En revanche, les conclusions sont toutes autres en matière de rendement énergétique. Les nombreuses conversions nécessaires pour la fabrication du e-fuel affectent aujourd’hui leur bilan. Ainsi, Avec 20 kilowatts/heure (kWh) d’électricité utilisée directement dans une batterie, un conducteur effectue 100 kilomètres et pour 20 kWh d’hydrogène, 36 kilomètres. Il faut la même consommation électrique pour produire un litre de e-fuel. Qui ne permet donc de ne parcourir qu’à peine 20 kilomètres.

Conclusion (provisoire)

En poussant le gouvernement allemand à repousser la législation sur l’électrification du parc, les constructeurs défendent les grosses berlines qu’ils construisent. Pour des véhicules plus légers, moins puissants et plus courants, l’électricité est à ce jour la plus efficace pour diminuer drastiquement les émissions du secteur des transports individuels, à condition évidemment que cette électricité soit décarbonée. La donne diffère avec des moteurs plus puissants et le secteur du transport routier pourrait gagner à prolonger l’utilisation des moteurs thermiques en attendant des innovations de rupture, attendues notamment dans les piles à combustible utilisant de l’hydrogène.

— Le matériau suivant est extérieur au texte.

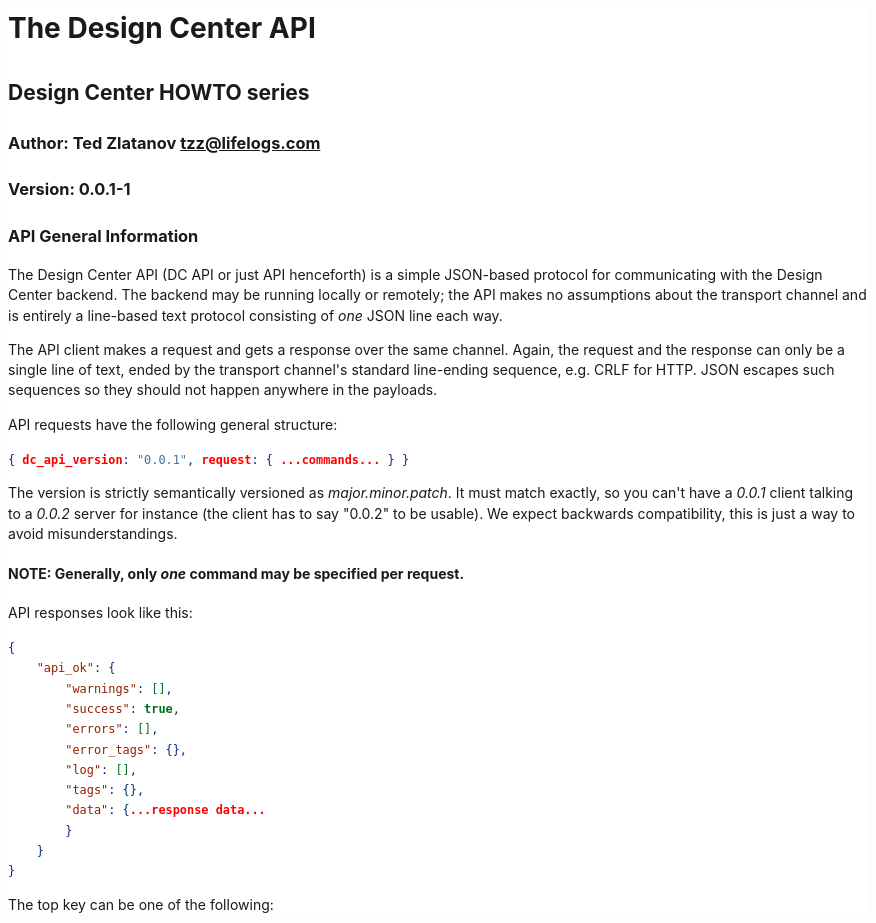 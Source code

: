 # The Design Center API

## Design Center HOWTO series

### Author: Ted Zlatanov <tzz@lifelogs.com>

### Version: 0.0.1-1

### API General Information

The Design Center API (DC API or just API henceforth) is a simple JSON-based
protocol for communicating with the Design Center backend.  The backend may be
running locally or remotely; the API makes no assumptions about the transport
channel and is entirely a line-based text protocol consisting of *one* JSON line
each way.

The API client makes a request and gets a response over the same channel.
Again, the request and the response can only be a single line of text, ended by
the transport channel's standard line-ending sequence, e.g. CRLF for HTTP.  JSON
escapes such sequences so they should not happen anywhere in the payloads.

API requests have the following general structure:

```json
{ dc_api_version: "0.0.1", request: { ...commands... } }
```

The version is strictly semantically versioned as *major.minor.patch*.  It must
match exactly, so you can't have a _0.0.1_ client talking to a _0.0.2_ server
for instance (the client has to say "0.0.2" to be usable).  We expect backwards
compatibility, this is just a way to avoid misunderstandings.

#### NOTE: Generally, only *one* command may be specified per request.

API responses look like this:

```json
{
    "api_ok": {
        "warnings": [],
        "success": true,
        "errors": [],
        "error_tags": {},
        "log": [],
        "tags": {},
        "data": {...response data...
        }
    }
}
```

The top key can be one of the following:
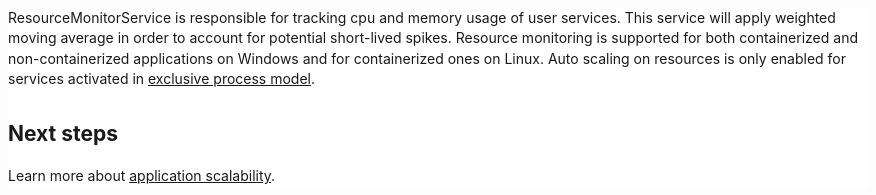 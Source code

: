 ResourceMonitorService is responsible for tracking cpu and memory usage of user services. This service will apply weighted moving average in order to account for potential short-lived spikes. Resource monitoring is supported for both containerized and non-containerized applications on Windows and for containerized ones on Linux. Auto scaling on resources is only enabled for services activated in [exclusive process model](service-fabric-hosting-model.md#exclusive-process-model).

## Next steps
Learn more about [application scalability](service-fabric-concepts-scalability.md).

Pour l’aviation et le transport maritime, l’enjeu est bien plus important car le e-fuel (avec les biocarburants) semble n’être que la seule voie aujourd’hui envisageable pour rendre le service de mobilité attendu sans émissions de gaz à effet de serre. L’usine pilote chilienne de Porsche produira l’an prochain 130 000 litres de e-fuel. Dans ses règlements sur la transition énergétique, la Commission européenne prévoit qu’en 2030, l’aviation civile européenne devra utiliser 350 000 tonnes de e-kérosène, un taux d’incorporation qui devra passer à 2,35 millions de tonnes en 2035.